**Task details:** Reproduce nothing beyond the line containing "### والاستبانة والإبانة". From the first line of the data below down to it, copy each line exactly, without the pictures.

**Data for analysis:**
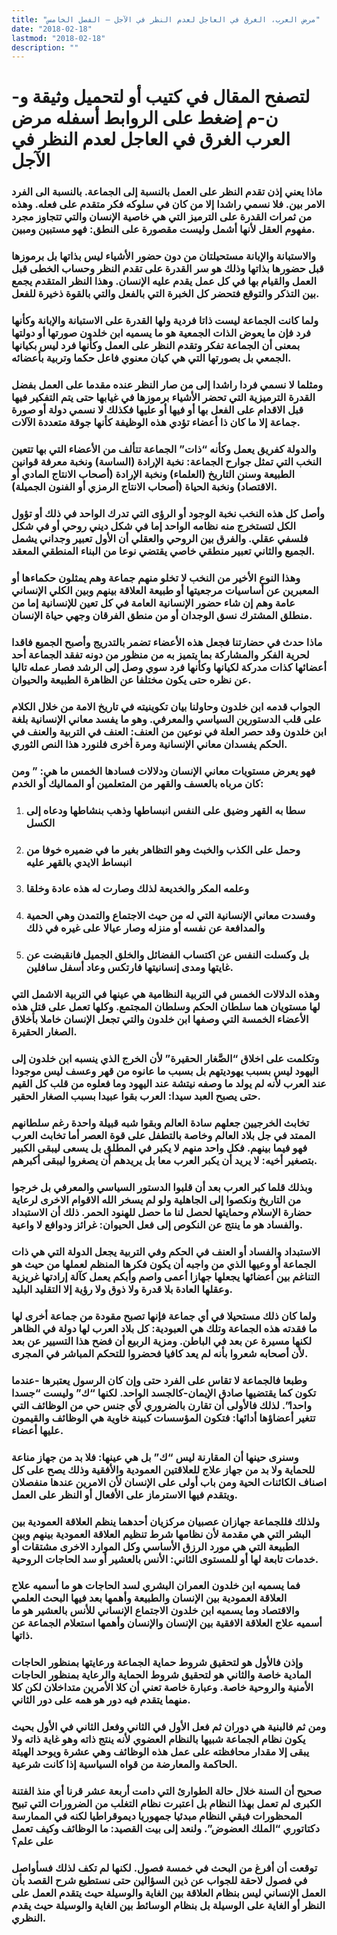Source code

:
 ```yaml
---
title: "مرض العرب، الغرق في العاجل لعدم النظر في الآجل – الفصل الخامس"
date: "2018-02-18"
lastmod: "2018-02-18"
description: ""
---
```

# **لتصفح المقال في كتيب أو لتحميل وثيقة و-ن-م إضغط على الروابط أسفله** **مرض العرب الغرق في العاجل لعدم النظر في الآجل**

### ماذا يعني إذن تقدم النظر على العمل بالنسبة إلى الجماعة. بالنسبة الى الفرد الامر بين. فلا نسمي راشدا إلا من كان في سلوكه فكر متقدم على فعله. وهذه من ثمرات القدرة على الترميز التي هي خاصية الإنسان والتي تتجاوز مجرد مفهوم العقل لأنها أشمل وليست مقصورة على النطق: فهو مستبين ومبين.

### والاستبانة والإبانة مستحيلتان من دون حضور الأشياء ليس بذاتها بل برموزها قبل حضورها بذاتها وذلك هو سر القدرة على تقدم النظر وحساب الخطى قبل العمل والقيام بها في كل عمل يقدم عليه الإنسان. وهذا النظر المتقدم يجمع بين التذكر والتوقع فتحضر كل الخبرة التي بالفعل والتي بالقوة ذخيرة للفعل.

### ولما كانت الجماعة ليست ذاتا فردية ولها القدرة على الاستبانة والإبانة وكأنها فرد فإن ما يعوض الذات الجمعية هو ما يسميه ابن خلدون صورتها أو دولتها بمعنى أن الجماعة تفكر وتقدم النظر على العمل وكأنها فرد ليس بكيانها الجمعي بل بصورتها التي هي كيان معنوي فاعل حكما وتربية بأعضائه.

### ومثلما لا نسمي فردا راشدا إلى من صار النظر عنده مقدما على العمل بفضل القدرة الترميزية التي تحضر الأشياء برموزها في غيابها حتى يتم التفكير فيها قبل الاقدام على الفعل بها أو فيها أو عليها فكذلك لا نسمي دولة أو صورة جماعة إلا ما كان ذا أعضاء تؤدي هذه الوظيفة كأنها جوقة متعددة الآلات.

### والدولة كفريق يعمل وكأنه “ذات” الجماعة تتألف من الأعضاء التي بها تتعين النخب التي تمثل جوارح الجماعة: نخبة الإرادة (الساسة) ونخبة معرفة قوانين الطبيعة وسنن التاريخ (العلماء) ونخبة الإرادة (أصحاب الانتاج المادي أو الاقتصاد) ونخبة الحياة (أصحاب الانتاج الرمزي أو الفنون الجميلة).

### وأصل كل هذه النخب نخبة الوجود أو الرؤى التي تدرك الواحد في ذلك أو تؤول الكل لتستخرج منه نظامه الواحد إما في شكل ديني روحي أو في شكل فلسفي عقلي. والفرق بين الروحي والعقلي أن الأول تعبير وجداني يشمل الجميع والثاني تعبير منطقي خاصي يقتضي نوعا من البناء المنطقي المعقد.

### وهذا النوع الأخير من النخب لا تخلو منهم جماعة وهم يمثلون حكماءها أو المعبرين عن أساسيات مرجعيتها أو طبيعة العلاقة بينهم وبين الكلي الإنساني عامة وهم إن شاء حضور الإنسانية العامة في كل تعين للإنسانية إما من منطلق المشترك نسق الوجدان أو من منطق الفرقان وجهي حياة الإنسان.

### ماذا حدث في حضارتنا فجعل هذه الأعضاء تضمر بالتدريج وأصبح الجميع فاقدا لحرية الفكر والمشاركة بما يتميز به من منظور من دونه تفقد الجماعة أحد أعضائها كذات مدركة لكيانها وكأنها فرد سوي وصل إلى الرشد فصار عمله تاليا عن نظره حتى يكون مختلفا عن الظاهرة الطبيعة والحيوان.

### الجواب قدمه ابن خلدون وحاولنا بيان تكوينيته في تاريخ الامة من خلال الكلام على قلب الدستورين السياسي والمعرفي. وهو ما يفسد معاني الإنسانية بلغة ابن خلدون وقد حصر العلة في نوعين من العنف: العنف في التربية والعنف في الحكم يفسدان معاني الإنسانية ومرة أخرى فلنورد هذا النص الثوري.

### فهو يعرض مستويات معاني الإنسان ودلالات فسادها الخمس ما هي: ” ومن كان مرباه بالعسف والقهر من المتعلمين أو المماليك أو الخدم:

1. ### سطا به القهر وضيق على النفس انبساطها وذهب بنشاطها ودعاه إلى الكسل
2. ### وحمل على الكذب والخبث وهو التظاهر بغير ما في ضميره خوفا من انبساط الايدي بالقهر عليه
3. ### وعلمه المكر والخديعة لذلك وصارت له هذه عادة وخلقا
4. ### وفسدت معاني الإنسانية التي له من حيث الاجتماع والتمدن وهي الحمية والمدافعة عن نفسه أو منزله وصار عيالا على غيره في ذلك
5. ### بل وكسلت النفس عن اكتساب الفضائل والخلق الجميل فانقبضت عن غايتها ومدى إنسانيتها فارتكس وعاد أسفل سافلين.

### وهذه الدلالات الخمس في التربية النظامية هي عينها في التربية الاشمل التي لها مستويان هما سلطان الحكم وسلطان المجتمع. وكلها تعمل على قتل هذه الأعضاء الخمسة التي وصفها ابن خلدون والتي تجعل الإنسان خاملا بأخلاق الصغار الحقيرة.

### وتكلمت على اخلاق “الصَّغار الحقيرة” لأن الخرج الذي ينسبه ابن خلدون إلى اليهود ليس بسبب يهوديتهم بل بسبب ما عانوه من قهر وعسف ليس موجودا عند العرب لأنه لم يولد ما وصفه نيتشة عند اليهود وما فعلوه من قلب كل القيم حتى يصبح العبد سيدا: العرب بقوا عبيدا بسبب الصغار الحقير.

### تخابث الخرجيين جعلهم سادة العالم وبقوا شبه قبيلة واحدة رغم سلطانهم الممتد في جل بلاد العالم وخاصة بالتطفل على قوة العصر أما تخابث العرب فهو فيما بينهم. فكل واحد منهم لا يكبر في المطلق بل يسعى ليبقى الكبير بتصغير أخيه: لا يريد أن يكبر العرب معا بل يريدهم أن يصغروا ليبقى أكبرهم.

### وبذلك قلما كبر العرب بعد أن قلبوا الدستور السياسي والمعرفي بل خرجوا من التاريخ ونكصوا إلى الجاهلية ولو لم يسخر الله الاقوام الاخرى لرعاية حضارة الإسلام وحمايتها لحصل لنا ما حصل للهنود الحمر. ذلك أن الاستبداد والفساد هو ما ينتج عن النكوص إلى فعل الحيوان: غرائز ودوافع لا واعية.

### الاستبداد والفساد أو العنف في الحكم وفي التربية يجعل الدولة التي هي ذات الجماعة أو وعيها الذي من واجبه أن يكون فكرها المنظم لعملها من حيث هو التناغم بين أعضائها يجعلها جهازا أعمى واصم وأبكم يعمل كآلة إرادتها غريزية وعقلها العادة بلا قدرة ولا ذوق ولا رؤية إلا التقليد البليد.

### ولما كان ذلك مستحيلا في أي جماعة فإنها تصبح مقودة من جماعة أخرى لها ما فقدته هذه الجماعة وتلك هي العبودية: كل بلاد العرب لها دولة في الظاهر لكنها مسيرة عن بعد في الباطن. ومزية الربيع أن فضح هذا التسيير عن بعد لأن أصحابه شعروا بأنه لم يعد كافيا فحضروا للتحكم المباشر في المجرى.

### وطبعا فالجماعة لا تقاس على الفرد حتى وإن كان الرسول يعتبرها -عندما تكون كما يقتضيها صادق الإيمان-كالجسد الواحد. لكنها “ك” وليست “جسدا واحدا”. لذلك فالأولى أن تقارن بالضروري لأي جنس حي من الوظائف التي تتغير أعضاؤها أدائها: فتكون المؤسسات كبينة خاوية هي الوظائف والقيمون عليها أعضاء.

### وسنرى حينها أن المقارنة ليس “ك” بل هي عينها: فلا بد من جهاز مناعة للحماية ولا بد من جهاز علاج للعلاقتين العمودية والأفقية وذلك يصح على كل اصناف الكائنات الحية ومن باب أولى على الإنسان لأن الامرين عندها منفصلان ويتقدم فيها الاسترماز على الأفعال أو النظر على العمل.

### ولذلك فللجماعة جهازان عصبيان مركزيان أحدهما ينظم العلاقة العمودية بين البشر التي هي مقدمة لأن نظامها شرط تنظيم العلاقة العمودية بينهم وبين الطبيعة التي هي مورد الرزق الأساسي وكل الموارد الاخرى مشتقات أو خدمات تابعة لها أو للمستوى الثاني: الأنس بالعشير أو سد الحاجات الروحية.

### فما يسميه ابن خلدون العمران البشري لسد الحاجات هو ما أسميه علاج العلاقة العمودية بين الإنسان والطبيعة وأهمها بعد فيها البحث العلمي والاقتصاد وما يسميه ابن خلدون الاجتماع الإنساني للأنس بالعشير هو ما أسميه علاج العلاقة الافقية بين الإنسان والإنسان وأهمها استعلام الجماعة عن ذاتها.

### وإذن فالأول هو لتحقيق شروط حماية الجماعة ورعايتها بمنظور الحاجات المادية خاصة والثاني هو لتحقيق شروط الحماية والرعاية بمنظور الحاجات الأمنية والروحية خاصة. وعبارة خاصة تعني أن كلا الأمرين متداخلان لكن كلا منهما يتقدم فيه دور هو همه على دور الثاني.

### ومن ثم فالبنية هي دوران ثم فعل الأول في الثاني وفعل الثاني في الأول بحيث يكون نظام الجماعة شبيها بالنظام العضوي لأنه ينتج ذاته وهو غاية ذاته ولا يبقى إلا مقدار محافظته على عمل هذه الوظائف وهي عشرة ويوحد الهيئة الحاكمة والمعارضة من قواه السياسية إذا كانت شرعية.

### صحيح أن السنة خلال حالة الطوارئ التي دامت أربعة عشر قرنا أي منذ الفتنة الكبرى لم تعمل بهذا النظام بل اعتبرت نظام التغلب من الضرورات التي تبيح المحظورات فبقي النظام مبدئيا جمهوريا ديموقراطيا لكنه في الممارسة دكتاتوري “الملك العضوض”. ولنعد إلى بيت القصيد: ما الوظائف وكيف تعمل على علم؟

### توقعت أن أفرغ من البحث في خمسة فصول. لكنها لم تكف لذلك فسأواصل في فصول لاحقة للجواب عن ذين السؤالين حتى نستطيع شرح القصد بأن العمل الإنساني ليس بنظام العلاقة بين الغاية والوسيلة حيث يتقدم العمل على النظر أو الغاية على الوسيلة بل بنظام الوسائط بين الغاية والوسيلة حيث يقدم النظري.

###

**The answer:**
Source code

:
 ```yaml
---
title: "مرض العرب، الغرق في العاجل لعدم النظر في الآجل – الفصل الخامس"
date: "2018-02-18"
lastmod: "2018-02-18"
description: ""
---
```

# **لتصفح المقال في كتيب أو لتحميل وثيقة و-ن-م إضغط على الروابط أسفله** **مرض العرب الغرق في العاجل لعدم النظر في الآجل**

### ماذا يعني إذن تقدم النظر على العمل بالنسبة إلى الجماعة. بالنسبة الى الفرد الامر بين. فلا نسمي راشدا إلا من كان في سلوكه فكر متقدم على فعله. وهذه من ثمرات القدرة على الترميز التي هي خاصية الإنسان والتي تتجاوز مجرد مفهوم العقل لأنها أشمل وليست مقصورة على النطق: فهو مستبين ومبين.

### والاستبانة والإبانة مستحيلتان من دون حضور الأشياء ليس بذاتها بل برموزها قبل حضورها بذاتها وذلك هو سر القدرة على تقدم النظر وحساب الخطى قبل العمل والقيام بها في كل عمل يقدم عليه الإنسان. وهذا النظر المتقدم يجمع بين التذكر والتوقع فتحضر كل الخبرة التي بالفعل والتي بالقوة ذخيرة للفعل.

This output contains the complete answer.